Even in a best-case scenario for the president, this represents the latest in a growing list of legal headaches.
A non-governmental organisation, Citizens for Responsibility and Ethics in Washington (Crew), lodged a similar legal action in January.
The Justice Department on Friday said those plaintiffs did not suffer in any way and there were no grounds for the suit. The department also said it was unconstitutional to sue the president in his official capacity.
White House press secretary Sean Spicer said on Monday: "The president's interests, as previously discussed, do not violate the emoluments clause.
"This lawsuit is just another iteration of the case that was filed by that group, Crew, filed actually by the same lawyers. So it's not hard to conclude that partisan politics may be behind the scene."
He added: "So we will continue to move to dismiss this case in the normal course of business."
Mr Trump is already contending with inquiries by congressional committees and a special prosecutor into his campaign's alleged links to Russia, which American intelligence agencies accuse of meddling in last November's US election in a bid to boost support for the property developer.
Since taking office in January, Mr Trump has turned day-to-day control of his real estate empire and other assets over to a trust managed by his adult sons.
But he has not sold them off as critics said he should do in order to avoid conflicts of interest.
"The emoluments clauses are a firewall against presidential corruption and the one thing we know about President Trump is he understands the value of walls," Mr Frosh said, referring to the president's plan to build a wall along the US-Mexico border.
"This is one he can't climb over and one he can't dig underneath."
The lawsuit will ask for a court injunction blocking Mr Trump from accepting foreign money.
Emoluments and presidents
- A section of the US constitution known as the emoluments clause restricts what US presidents can accept from foreign governments
- The clause says "no person holding any office of profit or trust" may accept "any present, emolument, office, or title, of any kind whatever, from any king, prince, or foreign state"
- America's founding fathers included this to prevent US leaders from being beholden to foreign governments
- Legal analysts say that if the Trump Organization accepts special deals, such as tax breaks or land rights overseas, it could fall foul of the clause. Even overseas profits could potentially be construed as a violation
The lawsuit is also seeking to access to his personal tax returns as part of the legal process known as discovery.
A key case in the dispute is Trump International Hotel in Washington DC, just down the road from the White House.
Mr Trump opened the business last year by leasing a large building that used to be a central post office.
The Trump Organization has said it would donate profits from customers who represent foreign governments to the Treasury Department, but will not require those customers to identify themselves.
The lawsuit details examples of foreign governments favouring the president's hotel over others.
It cites how the Kuwaiti embassy planned to hold an event at a Four Seasons hotel, but eventually chose Trump International as the venue.

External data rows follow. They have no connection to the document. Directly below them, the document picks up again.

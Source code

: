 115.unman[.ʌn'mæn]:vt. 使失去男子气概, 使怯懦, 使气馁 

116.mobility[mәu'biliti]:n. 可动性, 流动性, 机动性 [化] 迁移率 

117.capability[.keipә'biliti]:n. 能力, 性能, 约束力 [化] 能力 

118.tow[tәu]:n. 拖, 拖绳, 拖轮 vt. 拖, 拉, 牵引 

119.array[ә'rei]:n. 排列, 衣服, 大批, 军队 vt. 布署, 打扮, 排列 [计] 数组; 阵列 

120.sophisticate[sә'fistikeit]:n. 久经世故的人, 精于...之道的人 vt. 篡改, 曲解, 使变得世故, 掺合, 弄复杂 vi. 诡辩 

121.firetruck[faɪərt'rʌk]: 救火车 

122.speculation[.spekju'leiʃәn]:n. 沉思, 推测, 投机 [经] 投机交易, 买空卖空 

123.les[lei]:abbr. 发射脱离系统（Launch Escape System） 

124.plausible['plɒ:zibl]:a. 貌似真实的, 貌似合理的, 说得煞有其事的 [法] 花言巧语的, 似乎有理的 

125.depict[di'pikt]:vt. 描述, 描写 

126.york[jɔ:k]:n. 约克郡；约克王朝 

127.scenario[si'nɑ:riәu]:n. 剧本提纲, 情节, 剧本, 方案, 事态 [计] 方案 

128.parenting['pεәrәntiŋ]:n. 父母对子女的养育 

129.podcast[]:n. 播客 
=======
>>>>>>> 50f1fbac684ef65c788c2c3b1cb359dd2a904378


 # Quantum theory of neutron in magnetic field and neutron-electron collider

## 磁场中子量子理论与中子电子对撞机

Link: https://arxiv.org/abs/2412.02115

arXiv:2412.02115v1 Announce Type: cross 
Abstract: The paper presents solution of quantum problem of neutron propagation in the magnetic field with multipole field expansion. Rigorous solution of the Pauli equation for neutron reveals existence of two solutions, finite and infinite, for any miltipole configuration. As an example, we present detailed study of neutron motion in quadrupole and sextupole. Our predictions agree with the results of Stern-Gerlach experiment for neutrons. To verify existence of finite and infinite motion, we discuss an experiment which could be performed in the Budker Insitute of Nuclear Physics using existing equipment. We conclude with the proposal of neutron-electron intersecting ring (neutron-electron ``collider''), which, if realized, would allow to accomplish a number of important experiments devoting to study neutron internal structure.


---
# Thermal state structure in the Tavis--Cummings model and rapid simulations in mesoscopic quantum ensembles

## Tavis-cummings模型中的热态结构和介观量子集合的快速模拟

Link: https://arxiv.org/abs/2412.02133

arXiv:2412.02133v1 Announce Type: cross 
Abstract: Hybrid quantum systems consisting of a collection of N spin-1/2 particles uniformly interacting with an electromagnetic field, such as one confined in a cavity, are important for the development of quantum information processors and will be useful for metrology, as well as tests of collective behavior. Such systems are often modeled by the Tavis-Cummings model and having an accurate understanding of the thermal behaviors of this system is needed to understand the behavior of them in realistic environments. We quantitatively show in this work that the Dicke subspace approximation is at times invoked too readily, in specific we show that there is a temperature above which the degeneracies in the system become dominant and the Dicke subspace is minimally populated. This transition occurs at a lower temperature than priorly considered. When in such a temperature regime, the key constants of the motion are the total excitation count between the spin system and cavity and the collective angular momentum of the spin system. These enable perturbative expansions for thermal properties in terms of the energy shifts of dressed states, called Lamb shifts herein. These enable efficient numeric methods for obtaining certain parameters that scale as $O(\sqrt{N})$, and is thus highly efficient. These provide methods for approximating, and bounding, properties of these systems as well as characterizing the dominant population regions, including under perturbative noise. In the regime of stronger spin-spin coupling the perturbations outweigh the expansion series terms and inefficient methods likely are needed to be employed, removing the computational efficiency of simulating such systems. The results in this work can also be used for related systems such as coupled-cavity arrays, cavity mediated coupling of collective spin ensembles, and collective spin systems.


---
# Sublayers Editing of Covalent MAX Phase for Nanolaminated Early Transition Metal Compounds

Maryland and Washington argue that the Trump hotel also hurts competing hotels in their jurisdictions.
The legal action also refers to Mr Trump's international hotels, golf courses and other commercial properties.
The president's lawyers have argued the emoluments clause is intended only to stop federal officials from accepting a special consideration or gift from a foreign power and does not apply to payments such as a bill for a hotel room.